↓↓↓

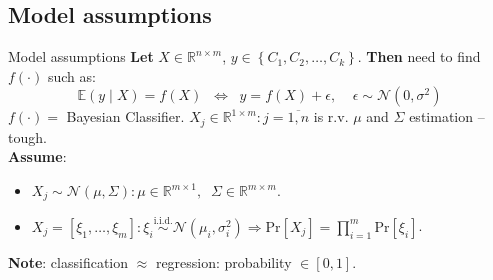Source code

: \documentclass[11pt, aspectratio=169]{beamer}
\newcommand{\iid}{\overset{\text{i.i.d.}}{\sim}}
\newcommand{\emphtext}[1]{\color{black} \textbf{#1}}
\newcommand{\emphmath}[1]{\mathcal{#1}}
\newcommand{\Prob}[1]{\text{Pr}\left[#1\right]}
\newcommand{\Expect}[1]{\mathbb{E} \left(#1\right)}
\newcommand{\N}{\mathcal{N}}
\newcommand{\R}{\mathbb{R}}
\begin{document}
    \subsection{Model assumptions}
    \begin{frame}{Model assumptions}
    	\emphtext{Let} $X \in \R^{n \times m}$, $y \in \left\{C_1, C_2, \ldots, C_k\right\}$. \emphtext{Then} need to find $f(\cdot)$ such as:
    	\begin{equation}
    		\Expect{y \mid X} = f\left(X\right) \;\; \Leftrightarrow \;\; y = f\left(X\right) + \epsilon, \;\;\;\; \epsilon \sim \N\left(0, \sigma^2\right)
    	\end{equation}
    	\noindent  $f\left(\cdot\right) = $ Bayesian Classifier. $X_j \in \R^{1 \times m}: j = \overline{1, n}$ is r.v. $\mu$ and $\Sigma$ estimation -- tough.\\[5pt] 
    	
    	\emphtext{Assume}:\\[5pt]
    	\begin{itemize}
    		\item $X_j \sim \emphmath{N}\left(\mu, \Sigma \right): \mu \in \R^{m \times 1}, \;\; \Sigma \in \R^{m \times m}$.\\[5pt]
    		\item $X_j = \left[\xi_1, \ldots, \xi_m\right]: \xi_i  \iid \emphmath{N}\left(\mu_i, \sigma_i^2\right) \Rightarrow \Prob{X_j} = \prod_{i = 1}^{m} \Prob{\xi_{i}}$.\\[10pt]
    	\end{itemize}
    	
    	\noindent \emphtext{Note}: classification $\approx$ regression: probability $\in [0, 1]$.
    \end{frame}
    
\end{document}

↑↑↑

**What the task asks**
Restate the data above word for word. Skip every picture.

**Response to this task**
Source code

: \documentclass[11pt, aspectratio=169]{beamer}
\newcommand{\iid}{\overset{\text{i.i.d.}}{\sim}}
\newcommand{\emphtext}[1]{\color{black} \textbf{#1}}
\newcommand{\emphmath}[1]{\mathcal{#1}}
\newcommand{\Prob}[1]{\text{Pr}\left[#1\right]}
\newcommand{\Expect}[1]{\mathbb{E} \left(#1\right)}
\newcommand{\N}{\mathcal{N}}
\newcommand{\R}{\mathbb{R}}
\begin{document}
    \subsection{Model assumptions}
    \begin{frame}{Model assumptions}
    	\emphtext{Let} $X \in \R^{n \times m}$, $y \in \left\{C_1, C_2, \ldots, C_k\right\}$. \emphtext{Then} need to find $f(\cdot)$ such as:
    	\begin{equation}
    		\Expect{y \mid X} = f\left(X\right) \;\; \Leftrightarrow \;\; y = f\left(X\right) + \epsilon, \;\;\;\; \epsilon \sim \N\left(0, \sigma^2\right)
    	\end{equation}
    	\noindent  $f\left(\cdot\right) = $ Bayesian Classifier. $X_j \in \R^{1 \times m}: j = \overline{1, n}$ is r.v. $\mu$ and $\Sigma$ estimation -- tough.\\[5pt] 
    	
    	\emphtext{Assume}:\\[5pt]
    	\begin{itemize}
    		\item $X_j \sim \emphmath{N}\left(\mu, \Sigma \right): \mu \in \R^{m \times 1}, \;\; \Sigma \in \R^{m \times m}$.\\[5pt]
    		\item $X_j = \left[\xi_1, \ldots, \xi_m\right]: \xi_i  \iid \emphmath{N}\left(\mu_i, \sigma_i^2\right) \Rightarrow \Prob{X_j} = \prod_{i = 1}^{m} \Prob{\xi_{i}}$.\\[10pt]
    	\end{itemize}
    	
    	\noindent \emphtext{Note}: classification $\approx$ regression: probability $\in [0, 1]$.
    \end{frame}
    
\end{document}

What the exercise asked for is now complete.